Monday, June 9, 2014

Horns and hoons



Editorial-June 8, 2014,

The police have begun to look for private buses fitted with air horns, we are told. Why should they expend time and energy conducting checks? All those contraptions which pass for buses have such pneumatic devices loud enough to make even wild jumbos flee as fast as their legs can carry them. It is no exaggeration that driving small vehicles on Sri Lankan roads full of such monstrous juggernauts, roaring and bearing down on them, is so scary as to make one’s ticker go haywire.


The noise pollution, however, is the least of all problems private buses cause though it has to be tackled and the on-going efforts to achieve that end are to be appreciated. It looks as if bus drivers believed that all other vehicles have to make way for them all the time and move at a pace determined by them. They hog roads much to the consternation of other motorists or race at breakneck speed with one another with absolutely no regard for other vehicles and pedestrians. They zip on the wrong side of the road, dangerously overtake all others moving ahead of them and make sharp turns to drop or pick up passengers. The police look the other way!
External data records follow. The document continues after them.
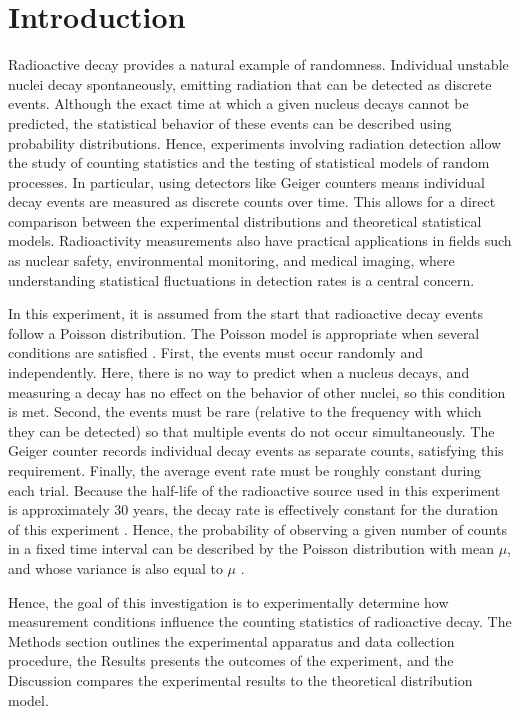 \documentclass[letterpaper,12pt]{article}
\begin{document}
\newpage 

\setcounter{page}{1}

\section{Introduction}
Radioactive decay provides a natural example of randomness. Individual unstable nuclei decay spontaneously, emitting radiation that can be detected as discrete events. Although the exact time at which a given nucleus decays cannot be predicted, the statistical behavior of these events can be described using probability distributions. Hence, experiments involving radiation detection allow the study of counting statistics and the testing of statistical models of random processes. In particular, using detectors like Geiger counters means individual decay events are measured as discrete counts over time. This allows for a direct comparison between the experimental distributions and theoretical statistical models. Radioactivity measurements also have practical applications in fields such as nuclear safety, environmental monitoring, and medical imaging, where understanding statistical fluctuations in detection rates is a central concern.

In this experiment, it is assumed from the start that radioactive decay events follow a Poisson distribution. The Poisson model is appropriate when several conditions are satisfied \cite{LabManual4}. First, the events must occur randomly and independently. Here, there is no way to predict when a nucleus decays, and measuring a decay has no effect on the behavior of other nuclei, so this condition is met. Second, the events must be rare (relative to the frequency with which they can be detected) so that multiple events do not occur simultaneously. The Geiger counter records individual decay events as separate counts, satisfying this requirement. Finally, the average event rate must be roughly constant during each trial. Because the half-life of the radioactive source used in this experiment is approximately 30 years, the decay rate is effectively constant for the duration of this experiment \cite{LabManual4}. Hence, the probability of observing a given number of counts in a fixed time interval can be described by the Poisson distribution with mean $\mu$, and whose variance is also equal to $\mu$ \cite{LabManual4}.

Hence, the goal of this investigation is to experimentally determine how measurement conditions influence the counting statistics of radioactive decay. The Methods section outlines the experimental apparatus and data collection procedure, the Results presents the outcomes of the experiment, and the Discussion compares the experimental results to the theoretical distribution model.
\end{document}
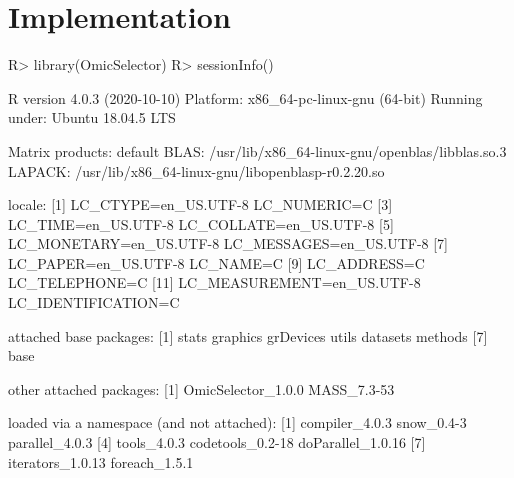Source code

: \documentclass[article]{jss}
\begin{document}
\section{Implementation} \label{sec:implementation}

\begin{Schunk}
\begin{Sinput}
R> library(OmicSelector)
R> sessionInfo()
\end{Sinput}
\begin{Soutput}
R version 4.0.3 (2020-10-10)
Platform: x86_64-pc-linux-gnu (64-bit)
Running under: Ubuntu 18.04.5 LTS

Matrix products: default
BLAS:   /usr/lib/x86_64-linux-gnu/openblas/libblas.so.3
LAPACK: /usr/lib/x86_64-linux-gnu/libopenblasp-r0.2.20.so

locale:
 [1] LC_CTYPE=en_US.UTF-8       LC_NUMERIC=C              
 [3] LC_TIME=en_US.UTF-8        LC_COLLATE=en_US.UTF-8    
 [5] LC_MONETARY=en_US.UTF-8    LC_MESSAGES=en_US.UTF-8   
 [7] LC_PAPER=en_US.UTF-8       LC_NAME=C                 
 [9] LC_ADDRESS=C               LC_TELEPHONE=C            
[11] LC_MEASUREMENT=en_US.UTF-8 LC_IDENTIFICATION=C       

attached base packages:
[1] stats     graphics  grDevices utils     datasets  methods  
[7] base     

other attached packages:
[1] OmicSelector_1.0.0 MASS_7.3-53       

loaded via a namespace (and not attached):
[1] compiler_4.0.3    snow_0.4-3        parallel_4.0.3   
[4] tools_4.0.3       codetools_0.2-18  doParallel_1.0.16
[7] iterators_1.0.13  foreach_1.5.1    
\end{Soutput}
\end{Schunk}
\end{document}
Time was when the raison d’etre of the traffic police was to manage traffic and ensure road safety. But, today, they have apparently become one of the government’s revenue generating arms. They are preoccupied with iri sellama or ‘lines game’; they wait, hiding behind lamp-posts or wayside trees, to book motorists who happen to cross the continuous centre line on narrow roads. They don’t seem to care two hoots about the private buses that flout all the rules in the Highway Code. For, among the private bus owners are powerful government politicians, high ranking police officers and other influential persons. If private bus drivers are booked for the various offences they commit and made to pay fines the way they should, the revenue so generated may be sufficient to maintain the entire Police Department.


It is doubtful whether most private buses are roadworthy. This is perhaps the only country where buses and other big vehicles such as articulated trucks carrying forty-foot containers are allowed to use, for front wheels, rebuilt tyres which in most cases are worn below the legal limit of tread. Most buses have tiny side mirrors and their drivers have to back up blindly as they are without electronic reverse motion advisors to guide them. No wonder they run over so many people and ram other vehicles in the process. In the UK, steps have been taken to fit all heavy vehicles with sensors to prevent them from knocking down pedestrians and cyclists. The government should seriously consider adopting the British system to minimise road accidents which snuff out as many as six lives a day.


Worse, some private bus drivers are not sober at the wheel. They are hooked on narcotics. The Lanka Private Bus Operators Association itself has revealed that more than 30 percent of bus workers in the Western Province are addicted to drugs. It boggles the mind why the police and the transport authorities have not so far taken any action to nab bus drivers high on drugs. The police are capable of nabbing only drunk drivers with the help of breathalyzer tests etc. So long as druggies are allowed to wreak havoc making roads safe for one and all will remain a distant dream.


Cracking down on errant private bus drivers who have become a law unto themselves as well as making them fall in line is half the battle in ensuring road safety. Now that action has been taken to tackle the horn menace, let the police go the whole hog, if they dare, and deal with hoons as well.